Sunday, April 26, 2009

A group of us went to Joe's Crab Shack on Rt. 1 in Lawrenceville for dinner. It was nice of them to invite me, actually. I gave Michele a graduation present, a book. What else would I give?

She told me she was in a pinch and used the commentary I had given her three years ago. I recall it being one of the better ones; not all the volumes in that series are helpful. The WBC is two volumes. Who can afford that?!

After dinner, I had planned to attend an Episcopal service on the Princeton campus.

I arrived at University Place with ten minutes to find the chapel. When the first building I approached turn out to be wrong, I asked a passerby for directions. She said I had to enter the campus. I was still on the outskirts, apparently.

So, I went in and discovered that every building looks like a chapel, especially at night. The place is just silly with Gothic spires. Asked another person for directions and after walking to the other side of the block, I found the chapel and slipped inside.

A beige, metal book-truck stood in the vestibule with hymnals and folded paper programs. I took one of each and boldly went inside the nave. The nave was empty except for the four-person procession standing at the front. I then spotted a dozen or so heads, people sitting on either side of the choir.

I stopped cold about halfway down the nave and the priest heard me, turned 'round and gestured me to come forward. I breathed an apology about being late and brushed past, climbed the stairs and took a quick seat on the top row. I became self-conscious when I saw no one else sitting on the top row. And I soon became aware that I was sitting behind the choir, I mean, the ones who sang.

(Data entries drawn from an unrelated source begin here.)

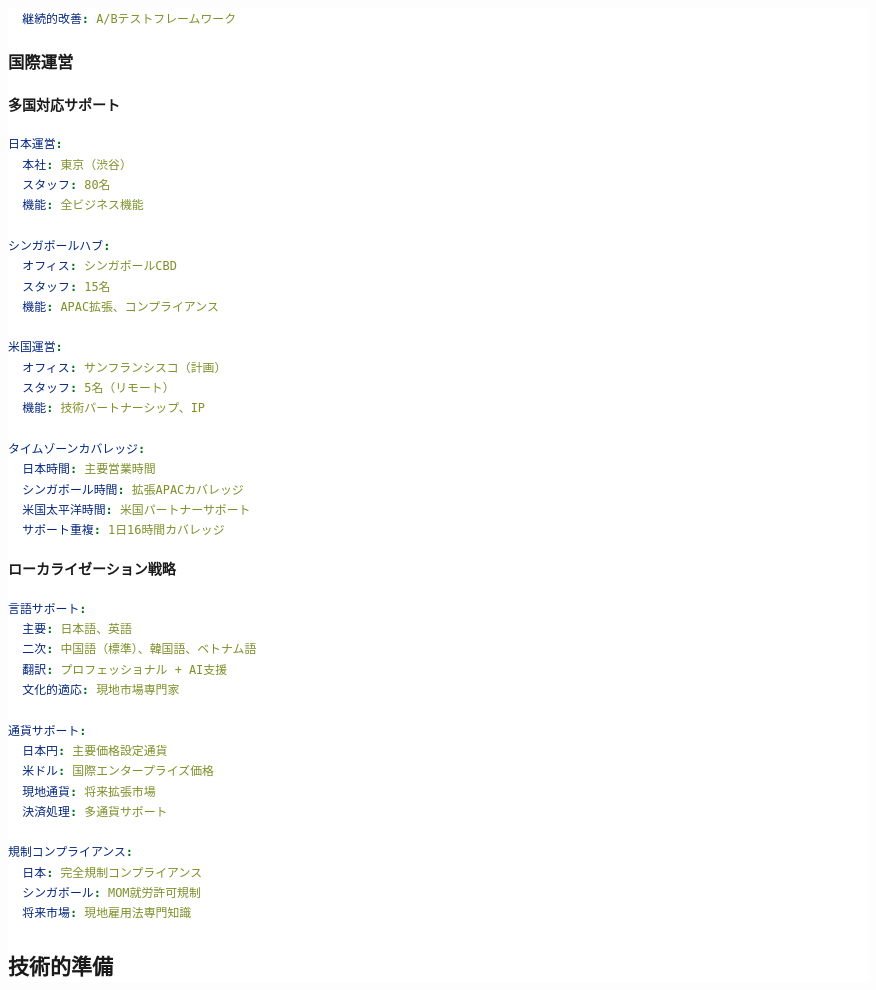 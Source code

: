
 ```yaml
  継続的改善: A/Bテストフレームワーク
```

### 国際運営

#### 多国対応サポート
```yaml
日本運営:
  本社: 東京（渋谷）
  スタッフ: 80名
  機能: 全ビジネス機能
  
シンガポールハブ:
  オフィス: シンガポールCBD
  スタッフ: 15名
  機能: APAC拡張、コンプライアンス
  
米国運営:
  オフィス: サンフランシスコ（計画）
  スタッフ: 5名（リモート）
  機能: 技術パートナーシップ、IP

タイムゾーンカバレッジ:
  日本時間: 主要営業時間
  シンガポール時間: 拡張APACカバレッジ
  米国太平洋時間: 米国パートナーサポート
  サポート重複: 1日16時間カバレッジ
```

#### ローカライゼーション戦略
```yaml
言語サポート:
  主要: 日本語、英語
  二次: 中国語（標準）、韓国語、ベトナム語
  翻訳: プロフェッショナル + AI支援
  文化的適応: 現地市場専門家

通貨サポート:
  日本円: 主要価格設定通貨
  米ドル: 国際エンタープライズ価格
  現地通貨: 将来拡張市場
  決済処理: 多通貨サポート

規制コンプライアンス:
  日本: 完全規制コンプライアンス
  シンガポール: MOM就労許可規制
  将来市場: 現地雇用法専門知識
```

## 技術的準備
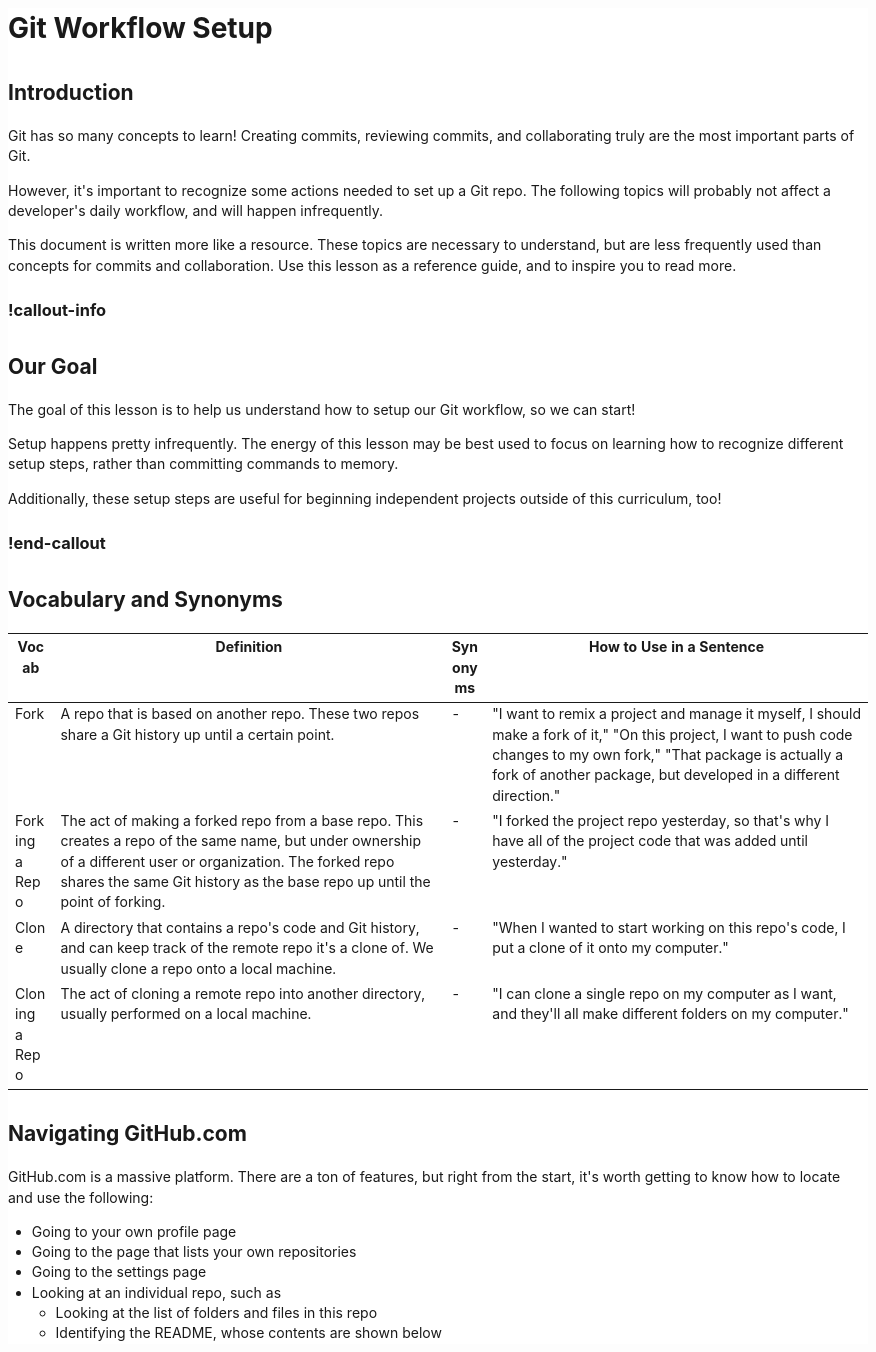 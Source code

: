 # Git Workflow Setup

<iframe src="https://adaacademy.hosted.panopto.com/Panopto/Pages/Embed.aspx?pid=d0d1a604-fdeb-4f89-b851-ad28017a90b1&autoplay=false&offerviewer=true&showtitle=true&showbrand=false&start=0&interactivity=all" height="405" width="720" style="border: 1px solid #464646;" allowfullscreen allow="autoplay"></iframe>

## Introduction

Git has so many concepts to learn! Creating commits, reviewing commits, and collaborating truly are the most important parts of Git.

However, it's important to recognize some actions needed to set up a Git repo. The following topics will probably not affect a developer's daily workflow, and will happen infrequently.

This document is written more like a resource. These topics are necessary to understand, but are less frequently used than concepts for commits and collaboration. Use this lesson as a reference guide, and to inspire you to read more.

### !callout-info

## Our Goal

The goal of this lesson is to help us understand how to setup our Git workflow, so we can start!

Setup happens pretty infrequently. The energy of this lesson may be best used to focus on learning how to recognize different setup steps, rather than committing commands to memory.

Additionally, these setup steps are useful for beginning independent projects outside of this curriculum, too!

### !end-callout

## Vocabulary and Synonyms

| Vocab          | Definition                                                                                                                                                                                                                                   | Synonyms | How to Use in a Sentence                                                                                                                                                                                                                   |
| -------------- | -------------------------------------------------------------------------------------------------------------------------------------------------------------------------------------------------------------------------------------------- | -------- | ------------------------------------------------------------------------------------------------------------------------------------------------------------------------------------------------------------------------------------------ |
| Fork           | A repo that is based on another repo. These two repos share a Git history up until a certain point.                                                                                                                                          | -        | "I want to remix a project and manage it myself, I should make a fork of it," "On this project, I want to push code changes to my own fork," "That package is actually a fork of another package, but developed in a different direction." |
| Forking a Repo | The act of making a forked repo from a base repo. This creates a repo of the same name, but under ownership of a different user or organization. The forked repo shares the same Git history as the base repo up until the point of forking. | -        | "I forked the project repo yesterday, so that's why I have all of the project code that was added until yesterday."                                                                                                                        |
| Clone          | A directory that contains a repo's code and Git history, and can keep track of the remote repo it's a clone of. We usually clone a repo onto a local machine.                                                                                | -        | "When I wanted to start working on this repo's code, I put a clone of it onto my computer."                                                                                                                                                |
| Cloning a Repo | The act of cloning a remote repo into another directory, usually performed on a local machine.                                                                                                                                               | -        | "I can clone a single repo on my computer as I want, and they'll all make different folders on my computer."                                                                                                                               |

## Navigating GitHub.com

GitHub.com is a massive platform. There are a ton of features, but right from the start, it's worth getting to know how to locate and use the following:

- Going to your own profile page
- Going to the page that lists your own repositories
- Going to the settings page
- Looking at an individual repo, such as
  - Looking at the list of folders and files in this repo
  - Identifying the README, whose contents are shown below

But, really, all that embarrassment would come later ... or more gradually. It was a running hour of embarrassment. I was pretty sure at least one person spotted me for a papist.

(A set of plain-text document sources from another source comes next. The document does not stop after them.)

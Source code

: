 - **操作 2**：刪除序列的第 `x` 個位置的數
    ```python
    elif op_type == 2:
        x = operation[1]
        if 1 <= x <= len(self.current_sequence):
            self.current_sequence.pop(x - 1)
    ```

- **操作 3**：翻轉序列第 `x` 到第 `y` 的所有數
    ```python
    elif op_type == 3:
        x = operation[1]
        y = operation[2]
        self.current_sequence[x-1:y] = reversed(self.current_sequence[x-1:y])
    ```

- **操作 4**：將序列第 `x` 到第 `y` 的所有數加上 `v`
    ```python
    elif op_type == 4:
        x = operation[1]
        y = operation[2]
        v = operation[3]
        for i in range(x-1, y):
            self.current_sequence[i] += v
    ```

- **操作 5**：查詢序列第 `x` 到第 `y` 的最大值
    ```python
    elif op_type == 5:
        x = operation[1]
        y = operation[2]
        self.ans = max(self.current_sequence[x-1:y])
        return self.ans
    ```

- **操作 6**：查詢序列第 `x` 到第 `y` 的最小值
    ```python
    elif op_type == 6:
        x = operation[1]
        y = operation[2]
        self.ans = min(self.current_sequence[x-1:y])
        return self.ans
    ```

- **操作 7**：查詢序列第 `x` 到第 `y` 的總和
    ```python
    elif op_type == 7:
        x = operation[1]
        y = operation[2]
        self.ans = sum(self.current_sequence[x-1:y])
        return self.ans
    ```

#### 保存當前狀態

I knew the processional hymn, Alleluia, Sing to Jesus, well enough to sing from memory while I found my place in the hymnal. The cover of the folded program announced it was the Feast of St. Mark and the inside explained that the feast had been transferred from the previous day. True enough; keep the calendar interesting.

So, an invocation, a collect, the Gloria. Another collect. First Lesson (Reading) from Isaiah ... I don't know what translation was read from, actually ... the choir sang Psalm 2. The Second Lesson was from Ephesians and the Gospel was, like us yesterday, the "Longer Ending" to Mark.

A young man slipped in next to me during the sermon. So, no, I wasn't the very last to arrive. People blessed themselves at various times. I tried to keep up so as not to stand out. One man made a deep bow every time Jesus' name was mentioned, even in song, thinking of Philippians 2:10, perhaps. Several people bowed to the exalted crucifix that lead the procession/recession. One man at times reminded me of an Hasidim: he rocked as he prayed.

As we said the Nicene Creed, I noticed a deliberate rhythm to the prayer. I mean, they take a full pause for every comma, every phrase. I wanted to catch that rhythm. And I became aware that those around me had British accents. So I tried to say, "Ah-men" as they did.

Same with the prayers of the people, a meditative pause before the reply, "Lord, Have Mercy." And then a confession of sin which I'll include the words here because I can't find them exactly like this online:
Most merciful God, we confess that we have sinned against you in thought, word, and deed, by what we have done, and by what we have left undone. We have not loved you with our whole heart; we have not loved our neighbors as ourselves. We are truly sorry and we humbly repent. For the sake of your Son Jesus Christ, have mercy on us and forgive us; that we may delight in your will, and walk in your ways, to the glory of your Name. Amen
I said those words and tried to mean them. Then, as the program says, the celebrant pronounced absolution of sin over us. And it was time for the sign of peace, for everyone to shake hands and greet each other. There were only three others around me, but a man came from across the choir to shake my hand. Then announcements and the collection. Then a Thanksgiving Prayer which sounded a bit like a eucharistic prayer. The Sanctus with a familiar memorial acclamation ... "Christ has died ... " and the Lord's Prayer. And the Angus Dei. At this point, the man next to me was on his knees, his face buried in his hands. I resisted the desire to get on my knees.

I wasn't sure how the communion line would work. Fortunately for me, I had all the time in the world to observe because things began on the far side and worked their way my direction. The deal I made with myself was that if the man who walked in during the sermon went up, I would too. And, well, he almost didn't but at the last possible second, he got to his feet and slipped out of the pew just as people in the front rows were returning. So, I really had to move because the communion line had shrunk to only a few people. I approached with the posture detailed in the program for a blessing and the priest began to break off a piece of bread for me. I spoke up, then, and said, "A blessing, please" and didn't know whether it was right to call him "father" or what, so I didn't address him directly. And he gave me a blessing and I crossed myself because that seemed appropriate and that was it. It was very nice.

So the prayer after communion and the final blessing. Most of us walked out when it was over but some stayed to pray. The place was very conducive to prayer. The singing was very beautiful as was the music. And I was able to pray for Michele and, even though I don't think I'll be able to join that service again, it was very encouraging to see young people - a good mix of women and men - so devoted to God and their religion.